[[ Data for this task open ]]

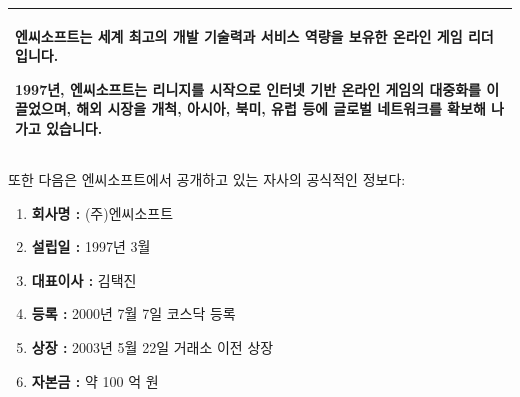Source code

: \documentclass[11pt]{oblivoir}
\newenvironment{textbox}
	{
	\begin{center}
		\begin{tabular}{|p{0.95\textwidth}|}
			\hline
	}
	{
		\\ \hline
		\end{tabular}
		\end{center}
	}
\begin{document}
		\begin{textbox}
			엔씨소프트는 세계 최고의 개발 기술력과 서비스 역량을 보유한 온라인 게임 리더입니다.
			
			1997년, 엔씨소프트는 리니지를 시작으로 인터넷 기반 온라인 게임의 대중화를 이끌었으며, 해외 시장을 개척, 아시아, 북미, 유럽 등에 글로벌 네트워크를 확보해 나가고 있습니다.
		\end{textbox} 
		\pagebreak
		
		\noindent 또한 다음은 엔씨소프트에서 공개하고 있는 자사의 공식적인 정보다:
		\begin{enumerate}
			\item \textbf{회사명 :} (주)엔씨소프트
			\item \textbf{설립일 :} 1997년 3월
  			\item \textbf{대표이사 :} 김택진
			\item \textbf{등록 :} 2000년 7월 7일 코스닥 등록 
			\item \textbf{상장 :} 2003년 5월 22일 거래소 이전 상장
			\item \textbf{자본금 :} 약 100 억 원
		\end{enumerate}
		
\end{document}
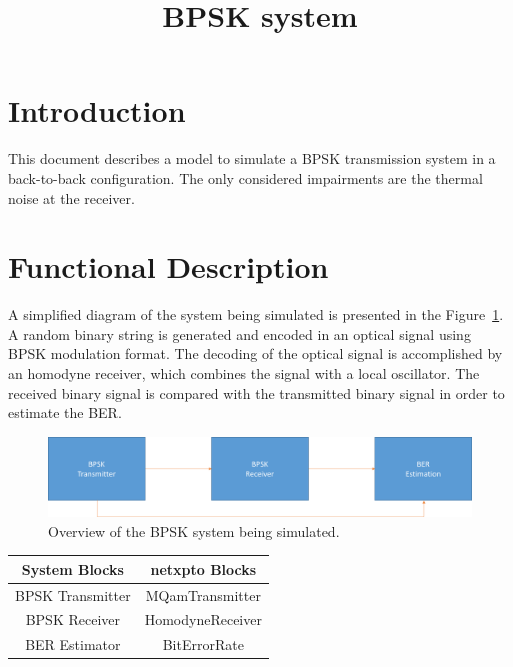 \documentclass[a4paper]{article}
\title{BPSK system}
\author{ }
\date{ }
\newcommand{\onlyinsubfile}[1]{#1}
\newcommand{\notinsubfile}[1]{}
\begin{document}
\renewcommand{\onlyinsubfile}[1]{}
\renewcommand{\notinsubfile}[1]{#1}

\maketitle

\section{Introduction}

This document describes a model to simulate a BPSK transmission system in a back-to-back configuration.
The only considered impairments are the thermal noise at the receiver.

\section{Functional Description}

A simplified diagram of the system being simulated is presented in the Figure~\ref{fig:homodynesystem}.
A random binary string is generated and encoded in an optical signal using BPSK modulation format.
The decoding of the optical signal is accomplished by an homodyne receiver, which combines the signal with a local oscillator.
The received binary signal is compared with the transmitted binary signal in order to estimate the BER.

\begin{figure}[h]
\centering
\includegraphics[width=\linewidth]{bpskdiagram.png}
\caption{Overview of the BPSK system being simulated.}
\label{fig:homodynesystem}
\end{figure}

\begin{table}[H]
\centering
\begin{tabular}{c|c}
System Blocks    & netxpto Blocks   \\ \hline
BPSK Transmitter & MQamTransmitter  \\
BPSK Receiver    & HomodyneReceiver \\
BER Estimator    & BitErrorRate
\end{tabular}
\end{table}
\end{document}
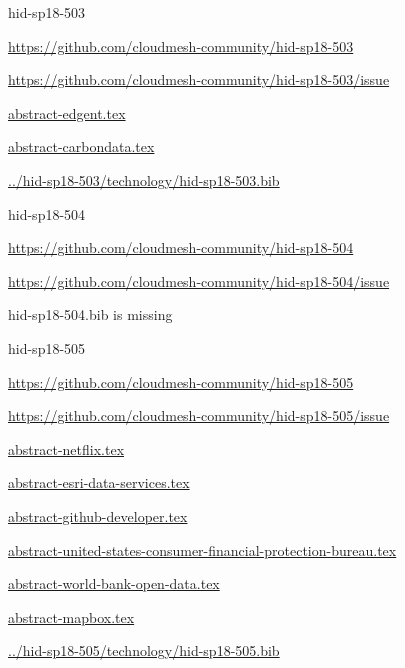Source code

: \begin{IU}

hid-sp18-503

\url{https://github.com/cloudmesh-community/hid-sp18-503}

\url{https://github.com/cloudmesh-community/hid-sp18-503/issue}

\href{https://github.com/cloudmesh-community/hid-sp18-503/blob/master//technology/abstract-edgent.tex}{abstract-edgent.tex}

\href{https://github.com/cloudmesh-community/hid-sp18-503/blob/master//technology/abstract-carbondata.tex}{abstract-carbondata.tex}

\href{https://github.com/cloudmesh-community/hid-sp18-503/blob/master//technology/hid-sp18-503.bib}{../hid-sp18-503/technology/hid-sp18-503.bib}

\end{IU}


\begin{IU}

hid-sp18-504

\url{https://github.com/cloudmesh-community/hid-sp18-504}

\url{https://github.com/cloudmesh-community/hid-sp18-504/issue}

hid-sp18-504.bib is missing

\end{IU}


\begin{IU}

hid-sp18-505

\url{https://github.com/cloudmesh-community/hid-sp18-505}

\url{https://github.com/cloudmesh-community/hid-sp18-505/issue}

\href{https://github.com/cloudmesh-community/hid-sp18-505/blob/master//technology/abstract-netflix.tex}{abstract-netflix.tex}

\href{https://github.com/cloudmesh-community/hid-sp18-505/blob/master//technology/abstract-esri-data-services.tex}{abstract-esri-data-services.tex}

\href{https://github.com/cloudmesh-community/hid-sp18-505/blob/master//technology/abstract-github-developer.tex}{abstract-github-developer.tex}

\href{https://github.com/cloudmesh-community/hid-sp18-505/blob/master//technology/abstract-united-states-consumer-financial-protection-bureau.tex}{abstract-united-states-consumer-financial-protection-bureau.tex}

\href{https://github.com/cloudmesh-community/hid-sp18-505/blob/master//technology/abstract-world-bank-open-data.tex}{abstract-world-bank-open-data.tex}

\href{https://github.com/cloudmesh-community/hid-sp18-505/blob/master//technology/abstract-mapbox.tex}{abstract-mapbox.tex}

\href{https://github.com/cloudmesh-community/hid-sp18-505/blob/master//technology/hid-sp18-505.bib}{../hid-sp18-505/technology/hid-sp18-505.bib}

\end{IU}


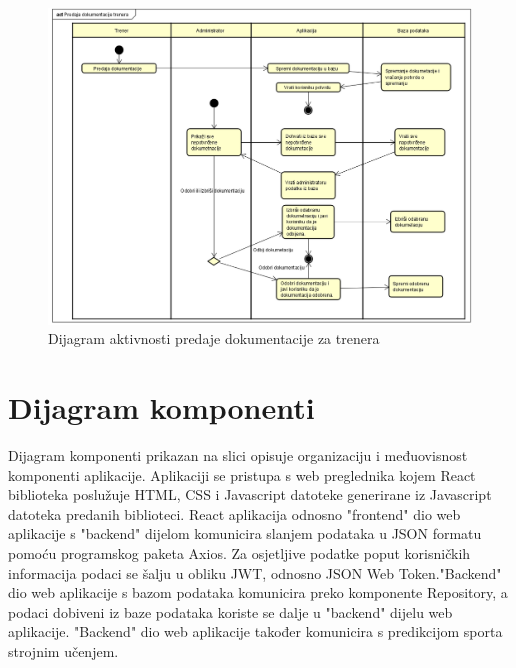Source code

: 			\begin{figure}[H]
				\includegraphics[width=\textwidth]{slike/dijagramAktivnosti.png}
				\caption{Dijagram aktivnosti predaje dokumentacije za trenera}
			\end{figure}
%			
%			
			\eject
		\section{Dijagram komponenti}
			Dijagram komponenti prikazan na slici opisuje organizaciju i međuovisnost komponenti aplikacije. Aplikaciji se pristupa s web preglednika kojem React biblioteka poslužuje HTML, CSS i Javascript datoteke generirane iz Javascript datoteka predanih biblioteci. React aplikacija odnosno "frontend" dio web aplikacije s "backend" dijelom komunicira slanjem podataka u JSON formatu pomoću programskog paketa Axios. Za osjetljive podatke poput korisničkih informacija podaci se šalju u obliku JWT, odnosno JSON Web Token."Backend" dio web aplikacije s bazom podataka komunicira preko komponente Repository, a podaci dobiveni iz baze podataka koriste se dalje u "backend" dijelu  web aplikacije. "Backend" dio web aplikacije također komunicira s predikcijom sporta strojnim učenjem.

[[ Data for this task closed ]]

### The task:
Reproduce each line of the records in which the string "homodynesystem" appears.

### Answer for this exercise:
A simplified diagram of the system being simulated is presented in the Figure~\ref{fig:homodynesystem}.
\label{fig:homodynesystem}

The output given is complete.